“Cyborg” Pancreas Organoids Reveal How Cells Mature and Synchronize

One of the challenges in studying diabetes and developing new treatments is that the endocrine cells that control glucose — known as islets — are hard to monitor and study. They are tiny — much smaller than cardiac cells or neurons — and densely packed together deep inside the pancreas.  Islets derived from human stem cells could not only be used to study this hard-to-reach and complex system but could also be transplanted into patients to revive or replace damaged pancreatic function. 

But so-called human pluripotent stem cell–derived islets tend to act immature, with less precise and dynamic responses to glucose, hindering the application of these potentially powerful models and therapeutics. 

Now, in new research published in Science, a team from the Harvard John A. Paulson School of Engineering and Applied Sciences (SEAS) has developed “cyborg” pancreatic organoids with embedded electronics that record in real time how different types of stem-cell derived islets develop and communicate. The long-term monitoring revealed what makes these cells respond to glucose more accurately and how they synchronize their activity with each other as they mature. 

“Our goal is to build electronics that become part of living tissue as it grows,” said Jia Liu, Assistant Professor of Bioengineering at SEAS and senior author of the paper. “For pancreatic organoids, that means we can watch how endocrine cells develop and communicate, and we can begin to test strategies — like meal-time rhythms — that help these tissues stay functionally mature.” 

The research is part of a decade-long project, led by Liu, to build soft, stretchable, tissue-like electronics that integrate with living systems during development, so the device becomes part of the tissue as it grows. This so-called “cyborg tissue” has created a new way to watch, map, and ultimately control biological circuits over long periods of time. The researchers have used these embedded electronics in a range of tissues, including cardiac tissue, neural tissue and frog embryonic tissue.  

Watching cells “speak” electrically — over time, in 3D

There are two major endocrine cell types in the islets: Beta cells (SC-β) respond to high glucose by releasing insulin, while alpha cells (SC-α) release glucagon when glucose drops. Like neurons, α and β cells use membrane voltage changes to trigger hormone release.
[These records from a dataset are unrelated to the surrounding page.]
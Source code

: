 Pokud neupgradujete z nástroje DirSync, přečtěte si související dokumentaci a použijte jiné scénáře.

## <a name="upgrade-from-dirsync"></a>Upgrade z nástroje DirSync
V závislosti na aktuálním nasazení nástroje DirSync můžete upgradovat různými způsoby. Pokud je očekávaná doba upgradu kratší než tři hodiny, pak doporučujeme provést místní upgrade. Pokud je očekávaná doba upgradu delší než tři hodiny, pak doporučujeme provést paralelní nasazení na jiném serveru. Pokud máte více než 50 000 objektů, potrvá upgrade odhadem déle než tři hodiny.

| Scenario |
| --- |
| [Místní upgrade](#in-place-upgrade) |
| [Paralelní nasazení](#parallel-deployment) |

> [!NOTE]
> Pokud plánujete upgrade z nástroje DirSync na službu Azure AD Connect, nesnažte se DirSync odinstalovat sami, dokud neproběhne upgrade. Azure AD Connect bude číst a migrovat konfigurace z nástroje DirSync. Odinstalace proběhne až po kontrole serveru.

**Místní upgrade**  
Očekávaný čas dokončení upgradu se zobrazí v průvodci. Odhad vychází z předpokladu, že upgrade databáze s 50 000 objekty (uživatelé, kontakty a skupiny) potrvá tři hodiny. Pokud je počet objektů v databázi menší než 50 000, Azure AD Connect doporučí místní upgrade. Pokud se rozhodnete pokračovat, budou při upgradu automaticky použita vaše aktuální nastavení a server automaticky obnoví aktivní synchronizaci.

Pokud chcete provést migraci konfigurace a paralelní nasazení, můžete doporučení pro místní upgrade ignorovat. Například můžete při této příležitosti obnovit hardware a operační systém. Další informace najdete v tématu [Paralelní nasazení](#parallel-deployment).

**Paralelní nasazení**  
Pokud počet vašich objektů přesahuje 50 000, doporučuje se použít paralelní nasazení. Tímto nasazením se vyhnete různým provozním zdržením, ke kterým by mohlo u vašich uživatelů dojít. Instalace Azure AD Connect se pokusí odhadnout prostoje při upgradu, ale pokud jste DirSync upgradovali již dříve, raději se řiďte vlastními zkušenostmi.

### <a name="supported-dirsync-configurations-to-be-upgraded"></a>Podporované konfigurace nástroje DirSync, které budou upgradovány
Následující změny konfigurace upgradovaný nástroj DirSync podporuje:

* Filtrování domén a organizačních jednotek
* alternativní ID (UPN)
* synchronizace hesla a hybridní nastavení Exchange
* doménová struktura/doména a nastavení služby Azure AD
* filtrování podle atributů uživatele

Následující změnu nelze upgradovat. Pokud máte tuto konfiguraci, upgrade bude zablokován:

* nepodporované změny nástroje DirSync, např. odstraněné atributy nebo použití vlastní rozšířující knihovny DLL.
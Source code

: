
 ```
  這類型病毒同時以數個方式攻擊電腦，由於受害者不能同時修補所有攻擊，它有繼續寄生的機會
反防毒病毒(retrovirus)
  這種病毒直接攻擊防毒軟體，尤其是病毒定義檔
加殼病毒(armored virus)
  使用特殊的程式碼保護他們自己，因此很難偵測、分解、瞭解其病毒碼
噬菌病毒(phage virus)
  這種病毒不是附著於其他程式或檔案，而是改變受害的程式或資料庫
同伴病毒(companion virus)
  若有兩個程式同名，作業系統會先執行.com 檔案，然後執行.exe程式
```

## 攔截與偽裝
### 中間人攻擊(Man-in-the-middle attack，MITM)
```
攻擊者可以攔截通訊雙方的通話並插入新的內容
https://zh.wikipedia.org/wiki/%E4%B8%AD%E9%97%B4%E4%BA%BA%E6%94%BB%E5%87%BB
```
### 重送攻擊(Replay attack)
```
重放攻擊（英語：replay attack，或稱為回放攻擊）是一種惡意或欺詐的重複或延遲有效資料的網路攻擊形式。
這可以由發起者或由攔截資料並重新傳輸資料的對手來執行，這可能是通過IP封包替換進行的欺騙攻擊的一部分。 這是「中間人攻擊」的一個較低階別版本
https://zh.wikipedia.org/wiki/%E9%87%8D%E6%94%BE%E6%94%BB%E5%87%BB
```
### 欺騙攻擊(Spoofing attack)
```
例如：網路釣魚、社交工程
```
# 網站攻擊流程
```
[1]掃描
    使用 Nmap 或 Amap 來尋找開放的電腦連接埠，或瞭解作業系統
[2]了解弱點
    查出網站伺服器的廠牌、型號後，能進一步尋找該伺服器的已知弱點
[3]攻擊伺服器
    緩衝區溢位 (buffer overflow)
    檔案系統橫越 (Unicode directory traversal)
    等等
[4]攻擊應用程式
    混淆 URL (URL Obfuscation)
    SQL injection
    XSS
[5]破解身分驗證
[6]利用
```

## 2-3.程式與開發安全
As islets mature, their coupling to glucose and the threshold for hormone release increases — so tracking electrical activity is a direct way to study functional maturation.

To capture the electrical activity of each type of cell, Liu’s team worked with Douglas Melton, Harvard Catalyst Professor, and Juan R. Alvarez- Dominguez, Assistant Professor of Cell and Developmental Biology at the University of Pennsylvania to integrate stretchable, tissue-like nanoelectronics into developing stem cell–derived pancreatic organoids, which recorded cellular activity over a series of weeks. 
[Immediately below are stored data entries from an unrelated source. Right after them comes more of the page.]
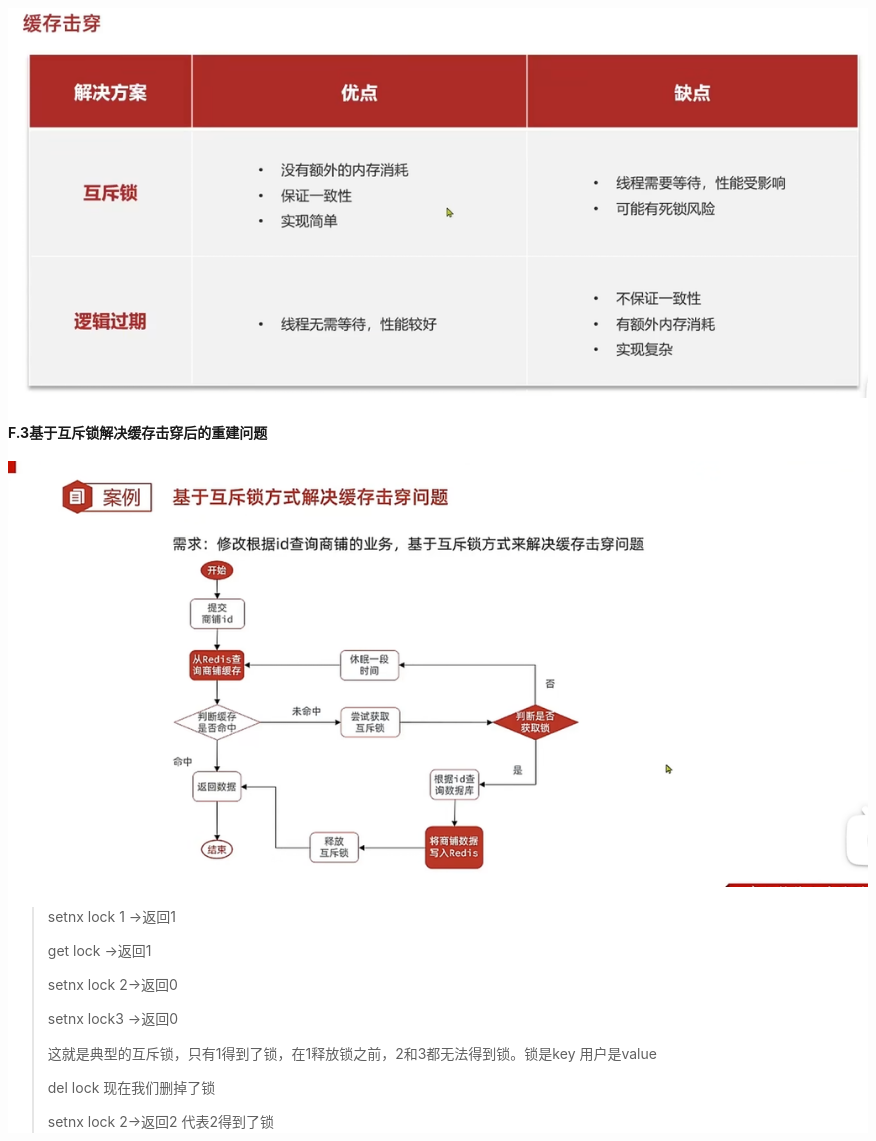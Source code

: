 ![image-20240723172521812](./assets/image-20240723172521812.png)

#### F.3基于互斥锁解决缓存击穿后的重建问题

![image-20240723173131125](./assets/image-20240723173131125.png)

> setnx lock 1 ->返回1
>
> get lock ->返回1
>
> setnx lock 2->返回0
>
> setnx lock3 ->返回0
>
> 这就是典型的互斥锁，只有1得到了锁，在1释放锁之前，2和3都无法得到锁。锁是key 用户是value
>
> del lock 现在我们删掉了锁
>
> setnx lock 2->返回2 代表2得到了锁
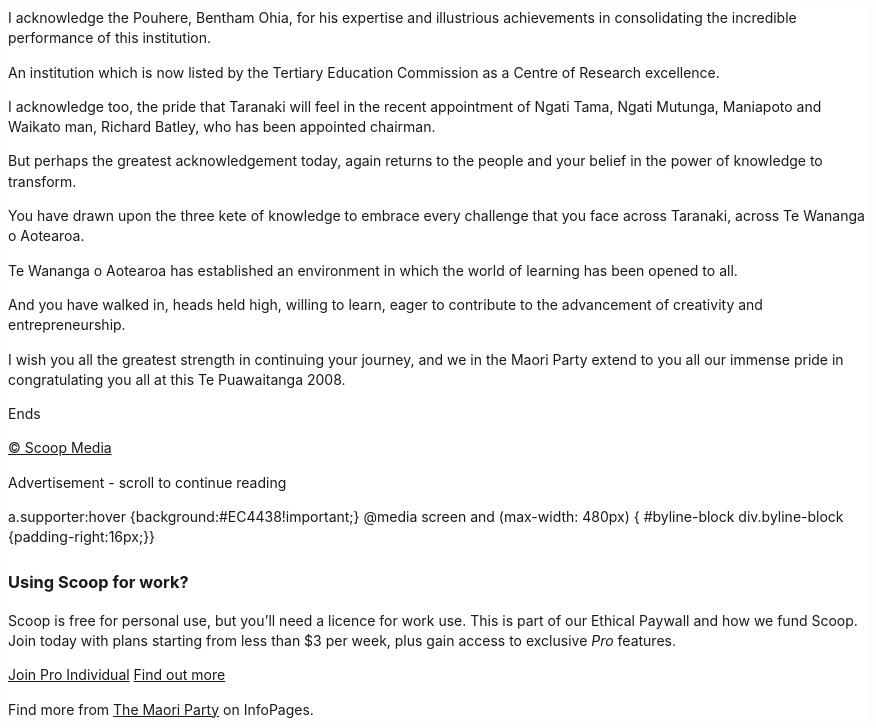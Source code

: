 I acknowledge the Pouhere, Bentham Ohia, for his expertise and illustrious achievements in consolidating the incredible performance of this institution. 

An institution which is now listed by the Tertiary Education Commission as a Centre of Research excellence.

I acknowledge too, the pride that Taranaki will feel in the recent appointment of Ngati Tama, Ngati Mutunga, Maniapoto and Waikato man, Richard Batley, who has been appointed chairman.

But perhaps the greatest acknowledgement today, again returns to the people and your belief in the power of knowledge to transform.

You have drawn upon the three kete of knowledge to embrace every challenge that you face across Taranaki, across Te Wananga o Aotearoa.

Te Wananga o Aotearoa has established an environment in which the world of learning has been opened to all.

And you have walked in, heads held high, willing to learn, eager to contribute to the advancement of creativity and entrepreneurship.

I wish you all the greatest strength in continuing your journey, and we in the Maori Party extend to you all our immense pride in congratulating you all at this Te Puawaitanga 2008.

Ends

  

[© Scoop Media](http://www.scoop.co.nz/about/terms.html)  

Advertisement - scroll to continue reading



a.supporter:hover {background:#EC4438!important;} @media screen and (max-width: 480px) { #byline-block div.byline-block {padding-right:16px;}}

### Using Scoop for work?

Scoop is free for personal use, but you’ll need a licence for work use. This is part of our Ethical Paywall and how we fund Scoop. Join today with plans starting from less than $3 per week, plus gain access to exclusive _Pro_ features.  
  
[Join Pro Individual](https://pro.scoop.co.nz/Individual/?from=ProIn24) [Find out more](https://pro.scoop.co.nz/using-scoop-for-work/?from=ProIn24)

Find more from [The Maori Party](https://info.scoop.co.nz/The_Maori_Party) on InfoPages.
Because the system is incredibly noisy — with many cells firing at once — the team adopted computational tools from neuroscience that groups electrical spikes by waveform shape, helping highlight which spikes likely came from which individual cell. This so-called spike sorting allowed the team to simultaneously track single-cell electrical activity from both types of islets and distinguish their opposite responses to glucose.

With this tracking in place, the team found that SC-α and SC-β cells each have two major electrical states, depending on distinct glucose thresholds. Liu and the team found that the alpha and beta cells became more mature as they coordinated across these electrical states.

Meal-time rhythms and a first step toward active tuning

The study also connects maturation to daily eating patterns.

In typical lab culture, stem-cell derived islets can improve and then fade over time, and scientists haven’t always known why. Liu and his team found that organoids benefit from a more life-like environment by cycling glucose levels in the culture dish — essentially simulating meals.

The team also implanted stimulators to deliver electrical stimulation that enhanced glucose-stimulated activity in SC-α and SC-β cells—an early step toward actively tuning islet performance. Looking ahead, the team plans to develop closed-loop control strategies — potentially using AI — to adjust stimulation in real time.

“Taken together, this work extends a broader cyborg tissue program,”Liu said. “By turning tissue development into something we can measure continuously—and increasingly, modulate—we can start to uncover what makes human tissues truly mature, and how to keep them there for research and regenerative medicine.” 

The research was supported in part by the National Institutes of Health under grant DP1DK130673.